Final answer:
The radius of the bobsled turn banked at 75.0° and taken at 30.0 m/s, assuming it is ideally banked, is approximately 24.6 meters. The centripetal acceleration of the bobsled in this turn is approximately 36.6 m/s². This acceleration is moderate but not excessively large.
Step-by-step explanation:
(a) What is the radius of a bobsled turn banked at 75.0° and taken at 30.0 m/s, assuming it is ideally banked?

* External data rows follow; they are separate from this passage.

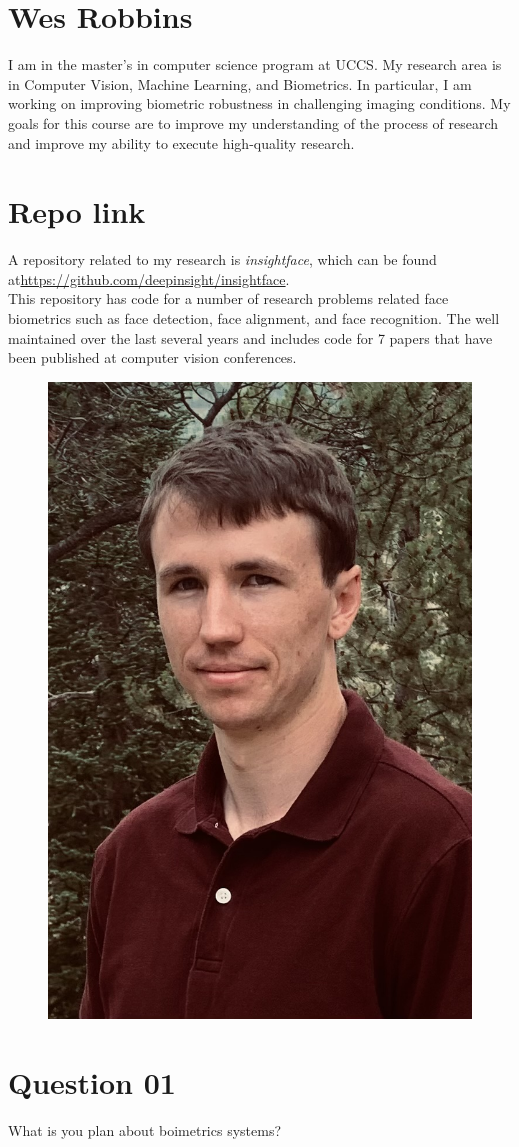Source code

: \section{Wes Robbins}
I am in the master's in computer science program at UCCS. My research area is in Computer Vision, Machine Learning, and Biometrics. In particular, I am working on improving biometric robustness in challenging imaging conditions. My goals for this course are to improve my understanding of the process of research and improve my ability to execute high-quality research. 

\section{Repo link}
A repository related to my research is \textit{insightface},
which can be found at\newline \url{https://github.com/deepinsight/insightface}. \\
This repository has code for a number of research problems related face biometrics such as face detection, face alignment, and face recognition. The well maintained over the last several years and includes code for 7 papers that have been published at computer vision conferences.


\begin{figure}[h]
    \centering
    \includegraphics[width=.25\textwidth]{robbins.jpg}
\end{figure}

\section{Question 01}
What is you plan about boimetrics systems?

Assuming the turn is ideally banked, we can use the formula:
tan(θ) = (v^2) / (g * r)
where θ is the angle of banking, v is the velocity, g is the acceleration due to gravity, and r is the radius of the turn.
Plugging in the given values, we have:
tan(75°) = (30.0 m/s)^2 / (9.8 m/s² * r)
Solving for r, we get:
r = (30.0 m/s)^2 / (9.8 m/s² * tan(75°)) ≈ 24.6 meters
Therefore, the radius of the bobsled turn is approximately 24.6 meters.
(b) Calculate the centripetal acceleration.
The centripetal acceleration can be calculated using the formula:
a_c = v^2 / r
Substituting in the given values, we have:
a_c = (30.0 m/s)^2 / 24.6 m ≈ 36.6 m/s²
Therefore, the centripetal acceleration is approximately 36.6 m/s².
(c) Does this acceleration seem large to you?
Based on the given values, the centripetal acceleration is 36.6 m/s², which is moderate but not excessively large.